God is love and love is God
continued from Page 1

So if God is love and we are created in the image of God, we need to understand that we are creatures of love. That means that we can and must be intentionally loving in this world in order to be partners with God in blessing and enriching and improving life on earth.So that’s the first piece of this theological reality. God is love, we are created in his image, and we are also loving creatures.

The second theological point has to do with religious life as we see it in Old Testament times. The religious community, the Israelites, the Jewish people, were overwhelmed with religious activities, which were all about sacrifices, rituals, offerings, rules and laws related to their sinfulness, and were tied to their desperate need to be right with God—to have their sins forgiven, to be obedient children of the Lord. And it was mostly about rules and laws and offerings and sacrifices related to their sinfulness.

Now let’s jump ahead hundreds of years to Jesus. Early in Jesus’ ministry , He spoke to the people around him, some of whom were his chosen disciples, many of whom were just interested, curious people. He looked at them and said to them, “You are the light of the world.” What is amazing about that description or announcement is that it apparently applied to everybody who heard him (and I think it applies to everybody, everywhere, to this day). In other words Jesus was telling us that we have something to do right here, right now, and everybody can, and must be, partners in that.

A little while later, when Jesus was teaching his disciples to pray, he created what we call the Lord’s Prayer. Among the sentences are these words, “Thy kingdom come, Thy will be done, on earth as it is in heaven.” What is so amazing about that sentence is that it connects in our thinking with God’s promise generations earlier to lead the people to a land flowing with milk and honey, to the promised land. We easily relegate that thought either to a lost promise in the Old Testament, or more likely, we have identified those thoughts as having something to do with going to heaven.

For hundreds of years and for millions of people, it has been believed that heaven, a joyous perfect afterlife, is what Jesus came to guarantee. But when we ponder these words of Jesus in the Lord’s Prayer and when we connect them with Jesus naming them and us as the light of the world, a fresh wonderful reality comes before us. It is this-the good Lord God/Jesus intends for us to make this world a beautiful place. His agenda and ours is not exclusively about getting people to heaven after death; it is about making this world a land flowing with milk and honey.

Now let’s jump to Jesus’ death on the cross. The most powerful words that he said were world changing words. When breathing his last, he said, “It is finished.”
What that means is that the enormous efforts and activity of the people of God in that day and ever after (whereby they sacrificed animals they kept incredible detailed rules and laws in order to deal with their sinfulness) were finished. That is the essence of Jesus’ death on the cross and those words that he said he spoke: “It is finished.”
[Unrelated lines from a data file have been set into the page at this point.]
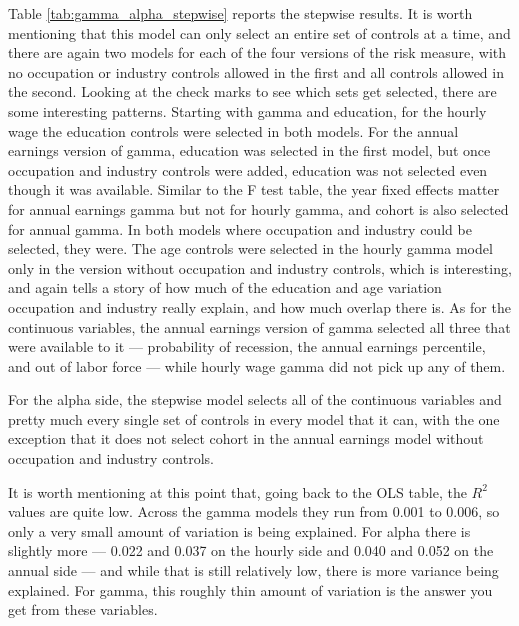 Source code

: \documentclass[12pt]{article}
\begin{document}
\begin{onehalfspace}
Table \ref{tab:gamma_alpha_stepwise} reports the stepwise results. It is worth mentioning that this model can only select an entire set of controls at a time, and there are again two models for each of the four versions of the risk measure, with no occupation or industry controls allowed in the first and all controls allowed in the second. Looking at the check marks to see which sets get selected, there are some interesting patterns. Starting with gamma and education, for the hourly wage the education controls were selected in both models. For the annual earnings version of gamma, education was selected in the first model, but once occupation and industry controls were added, education was not selected even though it was available. Similar to the F test table, the year fixed effects matter for annual earnings gamma but not for hourly gamma, and cohort is also selected for annual gamma. In both models where occupation and industry could be selected, they were. The age controls were selected in the hourly gamma model only in the version without occupation and industry controls, which is interesting, and again tells a story of how much of the education and age variation occupation and industry really explain, and how much overlap there is. As for the continuous variables, the annual earnings version of gamma selected all three that were available to it --- probability of recession, the annual earnings percentile, and out of labor force --- while hourly wage gamma did not pick up any of them.

\begin{table}[H]
    \centering
    \caption{Gamma and Alpha Regressions: Stepwise Selection Results (Coefficients x 100)}
    \label{tab:gamma_alpha_stepwise}
    \resizebox{\textwidth}{!}{%
        
    }
\end{table}


For the alpha side, the stepwise model selects all of the continuous variables and pretty much every single set of controls in every model that it can, with the one exception that it does not select cohort in the annual earnings model without occupation and industry controls.

It is worth mentioning at this point that, going back to the OLS table, the $R^2$ values are quite low. Across the gamma models they run from 0.001 to 0.006, so only a very small amount of variation is being explained. For alpha there is slightly more --- 0.022 and 0.037 on the hourly side and 0.040 and 0.052 on the annual side --- and while that is still relatively low, there is more variance being explained. For gamma, this roughly thin amount of variation is the answer you get from these variables.


\end{onehalfspace}
\end{document}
What we have learned then is that we have another agenda. We are not to be preoccupied with sacrifices, rituals and rules concerning our sins.

Instead, we are called to work hard at loving one another. Our agenda is that promise of God for this life—namely, a land flowing with milk and honey, the promised land. He intends this for us NOW, here on earth — not something we have to wait until we die to enjoy.

Yes, heaven is our destiny, but our preoccupation with living for Jesus starts with showing people God’s goodness. It is living in such a way that people experience love in whatever form it might take: that we communicate directly, indirectly, personally, professionally or any other way the presence of love in this world. Because love is God and God is love.

Here is another text that is so wonderfully relevant and yet easily misunderstood. Jesus said “If you lose your life for my sake you will find it.” That sounds overwhelmingly beyond us. But it is possible.

Think of it this way: Any time we pause, or interrupt our personal business; any time we step out of our own preoccupations and busyness to encourage, appreciate, assist, show love, or any other expression of interest and concern, that is dying for another person.
Granted, it is a long ways from Jesus’ dying on the cross, but it is part of Jesus’ kind of love, and it is a form of dying for another person. I believe that it is of the same species. St. Paul put it this way, “We are children of God and, if children, then heirs of God and joint heirs with Christ, if indeed we suffer with him.” And another version of what Jesus said is this, “Whoever loses his life for my sake will find it.”

So there we have it! God is love and love is God. And we are conduits of God’s love. As weak and lacking in confidence as we may be, we are called to be the light of the world because in giving love, we give God, we give Jesus to people.

It is much more possible and probable that people who start to experience lovingkindness, compassion, conscientiousness, care and concern from Christians will gain an appreciation of the love of Jesus and celebrate his love for them.

They will both enjoy this life in a greater way and be open to the loveliness of a heavenly destiny after they die.